Ne voyant rien venir, le 16 mai 2007, les mutilés ont organisé un sit-in devant le restaurant espagnol. Sans résultat. Mesbah Fiyach, un responsable de l'Association des victimes des attentats de Casablanca, qui a perdu l'œil gauche, constate amèrement que "malgré ses promesses, l'Etat n'a toujours pas indemnisé la trentaine de blessés graves".
Lors de l'explosion, Fiyach sirotait son café en compagnie d'Aziz El Ansari, un commerçant de 48 ans: "Nous vivons dans un total dénuement après avoir perdu nos emplois car qui va nous faire travailler avec nos handicaps", déplore cet ancien représentant de commerce. Il affirme que son association a écrit à plusieurs reprises aux autorités, mais en vain. Seules les veuves des 33 Marocains décédés dans les attentats ont reçu des dons.
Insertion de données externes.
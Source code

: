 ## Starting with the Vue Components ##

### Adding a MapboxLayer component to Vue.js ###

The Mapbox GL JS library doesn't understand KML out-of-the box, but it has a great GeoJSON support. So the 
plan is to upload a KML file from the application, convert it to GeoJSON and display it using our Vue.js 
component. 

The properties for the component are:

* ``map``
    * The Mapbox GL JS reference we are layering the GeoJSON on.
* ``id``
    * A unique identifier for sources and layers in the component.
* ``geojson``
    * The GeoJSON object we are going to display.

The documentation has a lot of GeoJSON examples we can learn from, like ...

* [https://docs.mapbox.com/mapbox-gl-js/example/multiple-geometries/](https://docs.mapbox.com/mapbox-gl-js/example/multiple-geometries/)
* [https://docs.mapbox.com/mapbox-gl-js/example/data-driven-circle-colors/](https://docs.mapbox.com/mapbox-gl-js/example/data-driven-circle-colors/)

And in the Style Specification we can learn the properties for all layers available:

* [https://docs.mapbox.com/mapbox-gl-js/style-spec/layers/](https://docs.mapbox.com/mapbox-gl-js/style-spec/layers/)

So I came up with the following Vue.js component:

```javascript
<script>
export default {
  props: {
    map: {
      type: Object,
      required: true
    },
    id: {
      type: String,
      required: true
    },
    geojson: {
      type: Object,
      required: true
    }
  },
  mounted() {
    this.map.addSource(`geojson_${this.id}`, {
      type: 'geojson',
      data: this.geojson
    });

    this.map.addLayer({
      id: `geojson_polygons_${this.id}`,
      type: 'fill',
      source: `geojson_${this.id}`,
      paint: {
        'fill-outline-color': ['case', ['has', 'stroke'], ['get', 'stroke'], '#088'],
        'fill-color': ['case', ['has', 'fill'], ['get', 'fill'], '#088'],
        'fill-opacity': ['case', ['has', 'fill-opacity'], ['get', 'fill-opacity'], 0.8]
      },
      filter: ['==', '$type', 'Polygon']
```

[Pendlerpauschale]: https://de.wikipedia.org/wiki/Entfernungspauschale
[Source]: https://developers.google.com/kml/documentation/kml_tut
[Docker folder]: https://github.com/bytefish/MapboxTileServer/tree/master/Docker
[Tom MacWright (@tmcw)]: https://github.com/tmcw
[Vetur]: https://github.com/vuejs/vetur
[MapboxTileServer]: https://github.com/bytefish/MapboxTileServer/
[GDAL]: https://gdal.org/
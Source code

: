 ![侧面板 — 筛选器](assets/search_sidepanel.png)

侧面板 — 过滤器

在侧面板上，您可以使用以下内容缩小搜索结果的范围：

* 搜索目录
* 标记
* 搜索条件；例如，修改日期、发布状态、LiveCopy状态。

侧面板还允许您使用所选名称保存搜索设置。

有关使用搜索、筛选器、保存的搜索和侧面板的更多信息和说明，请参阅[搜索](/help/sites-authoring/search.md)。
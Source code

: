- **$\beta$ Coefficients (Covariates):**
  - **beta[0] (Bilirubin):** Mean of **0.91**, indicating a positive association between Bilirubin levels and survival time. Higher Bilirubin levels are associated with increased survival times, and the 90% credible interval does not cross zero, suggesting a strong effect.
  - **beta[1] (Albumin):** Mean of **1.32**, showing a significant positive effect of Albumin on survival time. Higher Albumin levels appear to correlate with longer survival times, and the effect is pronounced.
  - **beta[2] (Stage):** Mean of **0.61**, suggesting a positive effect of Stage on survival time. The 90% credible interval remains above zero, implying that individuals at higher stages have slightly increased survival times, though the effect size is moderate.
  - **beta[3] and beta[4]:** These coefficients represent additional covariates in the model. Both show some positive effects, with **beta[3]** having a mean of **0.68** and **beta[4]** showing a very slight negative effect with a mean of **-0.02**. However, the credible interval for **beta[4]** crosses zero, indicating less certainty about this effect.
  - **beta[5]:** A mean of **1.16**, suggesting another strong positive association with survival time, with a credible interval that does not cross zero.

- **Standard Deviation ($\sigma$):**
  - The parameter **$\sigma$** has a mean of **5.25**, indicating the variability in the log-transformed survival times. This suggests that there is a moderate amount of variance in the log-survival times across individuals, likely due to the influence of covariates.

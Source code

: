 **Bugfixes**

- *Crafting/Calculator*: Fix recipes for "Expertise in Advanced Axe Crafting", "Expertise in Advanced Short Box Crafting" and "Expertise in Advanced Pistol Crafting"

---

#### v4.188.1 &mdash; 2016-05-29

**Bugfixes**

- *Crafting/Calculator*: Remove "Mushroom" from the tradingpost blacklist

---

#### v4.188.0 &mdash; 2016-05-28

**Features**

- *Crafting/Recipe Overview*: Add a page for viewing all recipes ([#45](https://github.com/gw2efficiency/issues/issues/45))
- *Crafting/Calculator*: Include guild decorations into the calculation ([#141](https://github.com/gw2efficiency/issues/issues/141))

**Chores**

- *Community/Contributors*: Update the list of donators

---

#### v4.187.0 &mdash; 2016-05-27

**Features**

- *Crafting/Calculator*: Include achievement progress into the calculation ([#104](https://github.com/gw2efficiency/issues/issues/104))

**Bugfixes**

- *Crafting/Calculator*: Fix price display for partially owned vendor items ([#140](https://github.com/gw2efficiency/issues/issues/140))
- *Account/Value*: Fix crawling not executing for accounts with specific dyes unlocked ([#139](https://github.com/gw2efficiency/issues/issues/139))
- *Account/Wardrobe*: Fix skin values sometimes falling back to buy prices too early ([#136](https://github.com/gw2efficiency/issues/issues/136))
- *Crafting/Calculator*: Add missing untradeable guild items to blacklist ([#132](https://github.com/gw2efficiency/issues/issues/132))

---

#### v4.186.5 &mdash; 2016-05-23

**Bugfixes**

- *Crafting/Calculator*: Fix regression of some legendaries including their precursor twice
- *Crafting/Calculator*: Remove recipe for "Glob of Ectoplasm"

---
El Ansari sursaute en entendant un panneau publicitaire s'écraser sur le sol à cause du vent. "Ce genre de bruit me rend malade: cela me rappelle ce tragique soir. Pendant le Ramadan, le son du canon annonçant le début du jeûne à l'aube est un vrai calvaire", dit-il.
Autrefois femme de ménage dans ce même restaurant, Aïcha Chakour, 34 ans, montre sa chair meurtrie par les clous que les terroristes avaient mélangé aux explosifs. "Avec mon travail, je subvenais aux besoins de mes vieux parents; maintenant je suis réduite à des expédients", assure-t-elle.
Gérant de "La Casa de España" en 2003, Mhamed Mahboub a subi sept opérations chirurgicales de la mâchoire. "Les autorités sont sourdes aux plaintes des victimes du 16 mai", dit-il résigné.
" C'était une guerre. Ce jour-là, j'ai vu l'enfer", disait Hakim Gardaoui, un fonctionnaire, né en 1960. Ce soir, il dînait à La Casa Espana avec six autres amis, dont Abdellatif Beggar, quand les explosions l'ont projeté à plusieurs mètres de la table. Trois jours après, il se réveille à l'hôpital et apprend que presque tout son groupe a péri dans l'attentat.
"Je me demande toujours comment j'ai pu, moi et un ami, échapper à la mort", dit-il.
Au temps des interrogations succède la dure réalité. "Après soixante jours d'hospitalisation et quatre mois de repos, je garde toujours les séquelles de ce drame. Nervosité, diabète et cauchemars sont devenus mon lot quotidien. Ma peau est criblée d'éclats. Les chirurgiens disent qu'il me faut quatre jours successifs d'opérations pour me débarrasser entièrement de ces petits intrus".
Par expérience, on sait que certains effets des bombes sur les personnes sont immédiats, d'autres pas. Ce peut être des troubles organiques au niveau des poumons (surtout sous la forme d'hémorragie ou de déchirures pulmonaires).
On constate aussi des troubles auditifs provenant des déchirures des tympans et des troubles oculaires ayant leur origine dans l'action des corps étrangers projetés dans l'œil. De plus, la projection de matériaux durs ou non (clous, pointes, morceaux de verre, etc.), ajoutés dans le dispositif d'explosion ou occasionnés par la détonation, est susceptible d'effets mécaniques très dommageables (coupures plus ou moins profondes, déchiquetage de membres, etc.). En cas d'explosion dans un immeuble de facture récente, le verre est un élément très meurtrier.
Les victimes d'une bombe ont aussi des troubles nerveux provoqués par les phénomènes de choc (visage très pâle, sudation abondante, pulsation ralentie).
Des commotions cérébrales avec hémorragies méningées et lésions encéphaliques se manifestent encore par des pertes de conscience (de quelques minutes à plusieurs jours) suivies d'un état de panique grave, de tremblement et d'amnésie.
S'il a des conséquences physiques sur les victimes, un attentat à la bombe peut aussi avoir des conséquences psychologiques. La névrose traumatique, occasionnée par un attentat, peut être durable et invalidante. Tout ceci a été observé aussitôt après les attentats du 16 mai 2003 à Casablanca.
Plusieurs blessés sont devenus incapables de réintégrer la vie active et de subvenir aux besoins de leurs familles.